About this task: Your task is to work out how many lines in the data that follows hold "intensity" and to state that number alone.

(Records excerpted from a collection)
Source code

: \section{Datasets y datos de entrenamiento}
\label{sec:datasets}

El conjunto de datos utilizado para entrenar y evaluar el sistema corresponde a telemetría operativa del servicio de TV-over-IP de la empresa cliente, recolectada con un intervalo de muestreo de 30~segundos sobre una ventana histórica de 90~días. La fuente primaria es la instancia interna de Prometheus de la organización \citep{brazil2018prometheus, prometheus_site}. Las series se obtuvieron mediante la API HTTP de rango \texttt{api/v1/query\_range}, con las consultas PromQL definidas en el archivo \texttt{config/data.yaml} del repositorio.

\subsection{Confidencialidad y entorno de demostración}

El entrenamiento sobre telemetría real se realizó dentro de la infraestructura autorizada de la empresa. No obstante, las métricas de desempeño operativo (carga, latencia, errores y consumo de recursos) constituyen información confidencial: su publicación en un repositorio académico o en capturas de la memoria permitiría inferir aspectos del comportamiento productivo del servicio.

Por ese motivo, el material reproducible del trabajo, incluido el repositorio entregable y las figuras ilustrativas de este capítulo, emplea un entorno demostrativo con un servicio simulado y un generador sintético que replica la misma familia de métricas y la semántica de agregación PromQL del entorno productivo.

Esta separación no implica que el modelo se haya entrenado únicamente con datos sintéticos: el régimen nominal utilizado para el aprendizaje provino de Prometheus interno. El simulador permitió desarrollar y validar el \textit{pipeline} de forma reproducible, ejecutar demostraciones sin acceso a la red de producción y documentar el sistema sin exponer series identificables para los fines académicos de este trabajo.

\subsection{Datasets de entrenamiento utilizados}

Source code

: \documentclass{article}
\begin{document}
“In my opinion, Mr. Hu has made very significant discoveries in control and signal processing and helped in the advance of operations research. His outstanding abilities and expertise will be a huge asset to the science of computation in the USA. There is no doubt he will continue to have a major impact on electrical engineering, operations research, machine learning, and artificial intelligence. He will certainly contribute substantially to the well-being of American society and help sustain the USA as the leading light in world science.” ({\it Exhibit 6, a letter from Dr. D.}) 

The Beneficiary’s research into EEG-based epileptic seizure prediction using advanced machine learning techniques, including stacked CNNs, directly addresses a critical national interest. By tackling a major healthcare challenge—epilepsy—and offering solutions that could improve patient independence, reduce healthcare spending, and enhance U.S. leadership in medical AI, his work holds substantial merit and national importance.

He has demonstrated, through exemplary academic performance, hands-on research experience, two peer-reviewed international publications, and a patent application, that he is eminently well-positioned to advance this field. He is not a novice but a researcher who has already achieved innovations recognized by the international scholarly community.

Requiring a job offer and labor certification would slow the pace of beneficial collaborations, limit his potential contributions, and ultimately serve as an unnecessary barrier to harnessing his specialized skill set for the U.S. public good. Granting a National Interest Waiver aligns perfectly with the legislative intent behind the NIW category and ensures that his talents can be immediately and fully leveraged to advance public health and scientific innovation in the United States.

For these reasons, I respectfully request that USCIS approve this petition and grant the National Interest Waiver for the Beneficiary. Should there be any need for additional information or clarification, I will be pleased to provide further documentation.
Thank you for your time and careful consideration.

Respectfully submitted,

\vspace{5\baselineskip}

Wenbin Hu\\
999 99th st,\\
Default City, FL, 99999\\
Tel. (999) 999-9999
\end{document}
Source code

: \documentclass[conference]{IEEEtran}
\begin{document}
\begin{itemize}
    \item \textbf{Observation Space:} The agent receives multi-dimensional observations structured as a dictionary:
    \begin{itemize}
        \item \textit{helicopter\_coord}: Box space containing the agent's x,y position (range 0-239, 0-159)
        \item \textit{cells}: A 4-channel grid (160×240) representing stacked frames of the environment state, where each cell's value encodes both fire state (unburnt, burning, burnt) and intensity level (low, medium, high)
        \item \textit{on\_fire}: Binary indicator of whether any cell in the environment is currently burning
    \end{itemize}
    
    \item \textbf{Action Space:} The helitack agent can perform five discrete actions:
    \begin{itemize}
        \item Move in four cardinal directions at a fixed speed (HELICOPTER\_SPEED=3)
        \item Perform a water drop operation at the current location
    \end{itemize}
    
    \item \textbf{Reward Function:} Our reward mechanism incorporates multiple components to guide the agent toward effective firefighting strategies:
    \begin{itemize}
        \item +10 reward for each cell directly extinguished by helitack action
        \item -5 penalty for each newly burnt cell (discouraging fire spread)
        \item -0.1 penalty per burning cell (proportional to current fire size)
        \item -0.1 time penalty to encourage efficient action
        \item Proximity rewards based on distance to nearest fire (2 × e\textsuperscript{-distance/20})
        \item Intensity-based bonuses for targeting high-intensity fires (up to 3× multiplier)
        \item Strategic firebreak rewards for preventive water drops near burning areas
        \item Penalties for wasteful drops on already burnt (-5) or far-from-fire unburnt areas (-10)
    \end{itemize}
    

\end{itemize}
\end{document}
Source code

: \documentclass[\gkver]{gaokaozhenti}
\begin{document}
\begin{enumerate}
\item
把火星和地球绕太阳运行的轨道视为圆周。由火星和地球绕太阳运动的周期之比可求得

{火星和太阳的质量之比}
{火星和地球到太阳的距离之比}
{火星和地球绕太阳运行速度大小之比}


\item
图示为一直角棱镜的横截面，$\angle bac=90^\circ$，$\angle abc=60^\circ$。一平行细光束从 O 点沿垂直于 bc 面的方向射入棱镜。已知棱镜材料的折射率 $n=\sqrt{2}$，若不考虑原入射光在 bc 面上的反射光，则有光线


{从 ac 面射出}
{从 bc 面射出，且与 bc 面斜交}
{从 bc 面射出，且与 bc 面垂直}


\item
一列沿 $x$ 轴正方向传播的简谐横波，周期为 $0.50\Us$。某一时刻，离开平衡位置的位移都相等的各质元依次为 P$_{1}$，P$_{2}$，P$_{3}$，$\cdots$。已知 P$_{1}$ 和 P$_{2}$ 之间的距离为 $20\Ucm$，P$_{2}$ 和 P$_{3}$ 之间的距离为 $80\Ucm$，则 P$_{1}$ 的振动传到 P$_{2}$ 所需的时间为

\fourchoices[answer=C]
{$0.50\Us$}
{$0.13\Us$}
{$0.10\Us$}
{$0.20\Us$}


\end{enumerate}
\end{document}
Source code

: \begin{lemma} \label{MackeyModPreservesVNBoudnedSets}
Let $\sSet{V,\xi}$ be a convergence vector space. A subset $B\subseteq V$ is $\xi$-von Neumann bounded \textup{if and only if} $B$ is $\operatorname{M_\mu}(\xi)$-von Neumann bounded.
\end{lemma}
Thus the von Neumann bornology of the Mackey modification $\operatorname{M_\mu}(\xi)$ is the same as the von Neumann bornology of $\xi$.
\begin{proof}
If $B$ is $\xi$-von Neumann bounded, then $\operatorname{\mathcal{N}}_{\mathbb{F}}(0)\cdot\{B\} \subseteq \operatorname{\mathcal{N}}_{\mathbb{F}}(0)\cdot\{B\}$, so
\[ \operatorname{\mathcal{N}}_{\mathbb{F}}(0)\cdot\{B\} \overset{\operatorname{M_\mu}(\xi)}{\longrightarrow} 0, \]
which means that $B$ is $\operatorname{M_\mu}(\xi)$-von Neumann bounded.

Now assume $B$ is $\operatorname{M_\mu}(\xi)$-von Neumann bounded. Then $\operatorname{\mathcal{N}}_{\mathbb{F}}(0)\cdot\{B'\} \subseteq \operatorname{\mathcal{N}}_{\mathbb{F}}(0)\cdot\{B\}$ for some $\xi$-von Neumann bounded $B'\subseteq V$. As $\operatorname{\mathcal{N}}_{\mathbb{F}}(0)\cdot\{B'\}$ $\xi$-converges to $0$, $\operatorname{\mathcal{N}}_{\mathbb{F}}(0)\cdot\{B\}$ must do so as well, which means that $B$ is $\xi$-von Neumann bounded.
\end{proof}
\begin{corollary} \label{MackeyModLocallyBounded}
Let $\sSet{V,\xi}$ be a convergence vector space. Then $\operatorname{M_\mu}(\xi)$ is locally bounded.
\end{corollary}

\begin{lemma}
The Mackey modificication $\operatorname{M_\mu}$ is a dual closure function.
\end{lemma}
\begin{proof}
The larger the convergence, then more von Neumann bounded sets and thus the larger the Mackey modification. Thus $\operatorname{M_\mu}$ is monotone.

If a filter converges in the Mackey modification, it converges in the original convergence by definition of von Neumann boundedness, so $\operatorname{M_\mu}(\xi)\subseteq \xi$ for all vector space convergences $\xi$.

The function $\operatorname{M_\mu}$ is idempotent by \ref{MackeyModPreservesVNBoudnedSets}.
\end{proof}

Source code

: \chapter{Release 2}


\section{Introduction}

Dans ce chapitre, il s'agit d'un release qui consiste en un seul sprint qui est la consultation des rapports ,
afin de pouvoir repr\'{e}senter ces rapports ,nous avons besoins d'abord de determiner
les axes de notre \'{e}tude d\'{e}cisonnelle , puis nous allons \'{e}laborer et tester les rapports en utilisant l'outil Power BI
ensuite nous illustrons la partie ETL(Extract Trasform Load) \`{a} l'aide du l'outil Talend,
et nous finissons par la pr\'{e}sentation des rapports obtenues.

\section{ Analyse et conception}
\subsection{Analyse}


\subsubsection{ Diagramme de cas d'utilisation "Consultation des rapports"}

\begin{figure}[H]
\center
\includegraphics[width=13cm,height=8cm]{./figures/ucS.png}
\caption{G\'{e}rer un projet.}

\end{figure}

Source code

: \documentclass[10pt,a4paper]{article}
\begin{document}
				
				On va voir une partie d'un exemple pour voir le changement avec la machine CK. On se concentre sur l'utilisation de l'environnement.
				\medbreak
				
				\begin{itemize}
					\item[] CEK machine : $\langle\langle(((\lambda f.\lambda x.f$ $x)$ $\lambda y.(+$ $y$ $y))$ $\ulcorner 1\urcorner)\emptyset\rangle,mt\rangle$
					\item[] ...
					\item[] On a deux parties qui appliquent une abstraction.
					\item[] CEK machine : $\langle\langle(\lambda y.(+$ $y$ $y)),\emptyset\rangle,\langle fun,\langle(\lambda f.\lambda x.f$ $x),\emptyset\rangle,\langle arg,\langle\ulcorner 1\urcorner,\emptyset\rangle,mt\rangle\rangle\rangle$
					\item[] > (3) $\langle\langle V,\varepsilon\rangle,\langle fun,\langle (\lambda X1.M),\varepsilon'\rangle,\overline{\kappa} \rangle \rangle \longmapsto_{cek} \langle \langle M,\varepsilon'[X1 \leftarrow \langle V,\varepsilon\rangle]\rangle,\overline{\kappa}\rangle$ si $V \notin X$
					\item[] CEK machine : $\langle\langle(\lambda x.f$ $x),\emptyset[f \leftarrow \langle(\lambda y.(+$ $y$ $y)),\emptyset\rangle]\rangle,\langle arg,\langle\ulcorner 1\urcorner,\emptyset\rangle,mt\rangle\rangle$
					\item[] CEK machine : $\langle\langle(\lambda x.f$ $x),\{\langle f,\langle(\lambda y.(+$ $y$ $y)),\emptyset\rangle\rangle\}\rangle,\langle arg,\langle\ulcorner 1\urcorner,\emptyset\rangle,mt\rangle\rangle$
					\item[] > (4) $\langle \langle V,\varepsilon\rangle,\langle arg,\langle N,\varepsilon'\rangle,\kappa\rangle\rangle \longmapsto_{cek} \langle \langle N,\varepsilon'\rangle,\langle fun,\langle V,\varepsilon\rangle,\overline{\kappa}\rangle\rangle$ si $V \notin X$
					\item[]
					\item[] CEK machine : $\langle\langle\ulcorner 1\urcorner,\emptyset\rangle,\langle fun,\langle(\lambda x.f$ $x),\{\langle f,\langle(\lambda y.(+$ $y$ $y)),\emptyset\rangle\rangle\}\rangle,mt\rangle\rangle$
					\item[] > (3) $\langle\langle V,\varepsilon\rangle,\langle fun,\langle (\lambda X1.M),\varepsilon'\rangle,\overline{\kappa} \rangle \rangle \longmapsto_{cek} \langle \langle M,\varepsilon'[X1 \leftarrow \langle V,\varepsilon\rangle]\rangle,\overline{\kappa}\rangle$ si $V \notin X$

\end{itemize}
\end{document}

The completed task: 2